**Work task**:
If a line in the data below holds the word "index", copy it.

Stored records
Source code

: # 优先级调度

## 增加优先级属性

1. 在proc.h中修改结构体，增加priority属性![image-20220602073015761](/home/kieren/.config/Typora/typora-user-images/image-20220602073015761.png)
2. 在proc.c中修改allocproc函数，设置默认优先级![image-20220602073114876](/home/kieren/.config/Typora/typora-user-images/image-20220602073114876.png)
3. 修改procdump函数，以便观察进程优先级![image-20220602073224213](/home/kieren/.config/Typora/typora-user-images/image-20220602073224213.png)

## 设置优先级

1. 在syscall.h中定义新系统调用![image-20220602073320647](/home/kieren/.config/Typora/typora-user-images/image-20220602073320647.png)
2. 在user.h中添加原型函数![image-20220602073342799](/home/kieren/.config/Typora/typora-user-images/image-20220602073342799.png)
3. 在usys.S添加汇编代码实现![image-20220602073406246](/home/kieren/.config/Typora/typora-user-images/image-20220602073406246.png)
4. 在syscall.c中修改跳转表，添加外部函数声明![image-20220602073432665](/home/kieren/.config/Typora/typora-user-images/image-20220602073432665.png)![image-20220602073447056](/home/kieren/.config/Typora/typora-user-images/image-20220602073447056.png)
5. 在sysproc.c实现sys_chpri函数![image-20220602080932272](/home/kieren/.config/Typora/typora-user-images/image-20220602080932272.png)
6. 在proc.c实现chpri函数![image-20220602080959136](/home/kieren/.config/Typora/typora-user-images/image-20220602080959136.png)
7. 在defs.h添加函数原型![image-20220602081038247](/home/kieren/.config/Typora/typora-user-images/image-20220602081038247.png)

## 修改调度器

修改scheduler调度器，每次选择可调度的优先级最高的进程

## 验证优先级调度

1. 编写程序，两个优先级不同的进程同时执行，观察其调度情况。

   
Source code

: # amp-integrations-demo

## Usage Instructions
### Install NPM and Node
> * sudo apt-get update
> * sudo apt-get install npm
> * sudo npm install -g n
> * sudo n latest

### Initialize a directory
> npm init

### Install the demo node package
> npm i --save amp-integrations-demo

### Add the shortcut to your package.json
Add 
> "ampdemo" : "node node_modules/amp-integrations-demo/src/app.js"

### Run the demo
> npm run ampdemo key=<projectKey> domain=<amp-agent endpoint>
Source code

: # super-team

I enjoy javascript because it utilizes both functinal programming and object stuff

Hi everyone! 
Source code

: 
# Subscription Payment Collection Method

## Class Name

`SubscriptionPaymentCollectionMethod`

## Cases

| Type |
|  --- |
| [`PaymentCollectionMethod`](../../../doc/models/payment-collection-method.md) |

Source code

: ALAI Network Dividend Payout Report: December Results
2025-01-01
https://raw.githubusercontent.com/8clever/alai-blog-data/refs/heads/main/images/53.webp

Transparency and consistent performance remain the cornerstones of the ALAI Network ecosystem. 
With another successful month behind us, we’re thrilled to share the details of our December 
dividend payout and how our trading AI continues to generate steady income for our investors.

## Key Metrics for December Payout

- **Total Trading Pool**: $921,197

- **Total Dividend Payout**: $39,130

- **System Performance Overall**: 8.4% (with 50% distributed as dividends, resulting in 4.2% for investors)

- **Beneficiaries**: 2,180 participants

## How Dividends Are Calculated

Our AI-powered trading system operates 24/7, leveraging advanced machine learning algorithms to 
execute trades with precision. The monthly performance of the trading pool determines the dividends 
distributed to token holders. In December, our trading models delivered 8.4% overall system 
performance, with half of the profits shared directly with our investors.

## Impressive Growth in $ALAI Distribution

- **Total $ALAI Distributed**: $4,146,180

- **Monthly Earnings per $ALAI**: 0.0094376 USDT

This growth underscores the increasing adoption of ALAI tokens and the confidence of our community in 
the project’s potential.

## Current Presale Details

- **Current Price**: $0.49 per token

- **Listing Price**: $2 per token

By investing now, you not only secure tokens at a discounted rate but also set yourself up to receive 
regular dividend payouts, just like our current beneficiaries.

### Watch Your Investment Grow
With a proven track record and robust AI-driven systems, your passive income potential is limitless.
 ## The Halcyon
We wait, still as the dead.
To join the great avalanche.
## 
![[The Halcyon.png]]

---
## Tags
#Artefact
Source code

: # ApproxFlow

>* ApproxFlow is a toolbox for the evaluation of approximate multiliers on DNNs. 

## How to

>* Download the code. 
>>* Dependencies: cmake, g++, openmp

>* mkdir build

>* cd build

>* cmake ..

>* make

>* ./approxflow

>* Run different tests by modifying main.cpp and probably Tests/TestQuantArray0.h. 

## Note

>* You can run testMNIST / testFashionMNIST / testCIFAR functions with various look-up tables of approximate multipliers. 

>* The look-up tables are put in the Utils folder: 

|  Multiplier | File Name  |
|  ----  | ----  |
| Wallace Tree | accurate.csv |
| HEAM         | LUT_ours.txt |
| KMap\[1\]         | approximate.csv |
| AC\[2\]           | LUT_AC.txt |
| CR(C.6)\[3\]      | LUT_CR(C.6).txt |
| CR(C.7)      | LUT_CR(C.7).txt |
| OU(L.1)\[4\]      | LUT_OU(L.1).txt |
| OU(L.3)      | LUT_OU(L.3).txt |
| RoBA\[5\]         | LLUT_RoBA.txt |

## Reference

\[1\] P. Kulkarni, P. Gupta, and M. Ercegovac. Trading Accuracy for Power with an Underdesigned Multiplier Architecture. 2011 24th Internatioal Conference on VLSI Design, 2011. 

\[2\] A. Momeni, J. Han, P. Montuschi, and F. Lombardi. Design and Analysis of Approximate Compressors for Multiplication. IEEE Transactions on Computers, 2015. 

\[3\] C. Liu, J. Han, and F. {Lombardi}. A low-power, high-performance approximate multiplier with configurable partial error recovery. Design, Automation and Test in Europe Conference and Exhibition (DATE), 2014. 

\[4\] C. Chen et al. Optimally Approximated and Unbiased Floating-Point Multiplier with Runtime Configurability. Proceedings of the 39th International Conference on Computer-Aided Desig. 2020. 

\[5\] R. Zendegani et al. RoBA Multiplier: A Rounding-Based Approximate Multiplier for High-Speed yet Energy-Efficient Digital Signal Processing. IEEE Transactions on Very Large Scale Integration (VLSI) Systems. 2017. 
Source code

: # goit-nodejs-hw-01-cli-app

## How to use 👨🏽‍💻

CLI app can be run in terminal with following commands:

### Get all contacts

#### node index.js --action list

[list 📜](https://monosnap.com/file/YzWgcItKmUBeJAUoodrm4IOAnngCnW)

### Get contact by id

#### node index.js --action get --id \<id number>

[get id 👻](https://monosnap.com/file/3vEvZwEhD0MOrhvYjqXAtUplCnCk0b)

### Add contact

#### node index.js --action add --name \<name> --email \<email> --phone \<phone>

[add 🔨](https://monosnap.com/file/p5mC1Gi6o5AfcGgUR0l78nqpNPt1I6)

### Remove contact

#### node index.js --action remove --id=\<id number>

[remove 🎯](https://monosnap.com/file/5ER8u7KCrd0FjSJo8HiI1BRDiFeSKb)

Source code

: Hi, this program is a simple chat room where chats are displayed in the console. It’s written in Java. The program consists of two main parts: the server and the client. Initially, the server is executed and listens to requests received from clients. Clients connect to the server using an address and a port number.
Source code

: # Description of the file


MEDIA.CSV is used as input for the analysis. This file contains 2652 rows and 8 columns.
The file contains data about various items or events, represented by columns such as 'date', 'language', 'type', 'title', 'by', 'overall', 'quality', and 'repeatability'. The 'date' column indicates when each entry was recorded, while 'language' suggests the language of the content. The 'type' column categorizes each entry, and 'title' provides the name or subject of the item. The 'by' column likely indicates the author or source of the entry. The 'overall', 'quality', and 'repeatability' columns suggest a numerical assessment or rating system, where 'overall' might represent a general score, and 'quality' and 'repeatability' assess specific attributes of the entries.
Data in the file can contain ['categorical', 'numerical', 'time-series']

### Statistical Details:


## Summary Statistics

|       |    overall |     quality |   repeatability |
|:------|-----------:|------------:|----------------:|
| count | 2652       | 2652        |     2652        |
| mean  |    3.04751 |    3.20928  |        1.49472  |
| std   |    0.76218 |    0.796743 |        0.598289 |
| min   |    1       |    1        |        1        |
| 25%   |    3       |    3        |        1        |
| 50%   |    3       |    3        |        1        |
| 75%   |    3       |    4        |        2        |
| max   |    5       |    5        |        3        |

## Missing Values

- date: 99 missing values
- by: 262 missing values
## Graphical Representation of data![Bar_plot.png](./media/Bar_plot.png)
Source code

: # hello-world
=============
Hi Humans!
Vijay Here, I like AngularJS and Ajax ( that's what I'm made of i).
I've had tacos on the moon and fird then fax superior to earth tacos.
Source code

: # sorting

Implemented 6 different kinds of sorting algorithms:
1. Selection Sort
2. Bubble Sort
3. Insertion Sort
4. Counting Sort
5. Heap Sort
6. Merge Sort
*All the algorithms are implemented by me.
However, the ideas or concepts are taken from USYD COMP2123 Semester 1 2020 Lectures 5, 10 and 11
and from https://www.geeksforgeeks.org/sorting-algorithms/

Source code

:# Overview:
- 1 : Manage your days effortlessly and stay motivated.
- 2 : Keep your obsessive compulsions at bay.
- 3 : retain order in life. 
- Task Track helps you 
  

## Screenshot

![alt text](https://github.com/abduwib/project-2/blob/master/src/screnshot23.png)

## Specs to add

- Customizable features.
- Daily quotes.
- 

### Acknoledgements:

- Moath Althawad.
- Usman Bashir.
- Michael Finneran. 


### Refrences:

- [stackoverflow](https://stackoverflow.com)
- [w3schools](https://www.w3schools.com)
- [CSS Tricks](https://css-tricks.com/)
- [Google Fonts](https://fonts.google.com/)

**Written reply**:
#### node index.js --action list
#### node index.js --action get --id \<id number>
#### node index.js --action add --name \<name> --email \<email> --phone \<phone>
#### node index.js --action remove --id=\<id number>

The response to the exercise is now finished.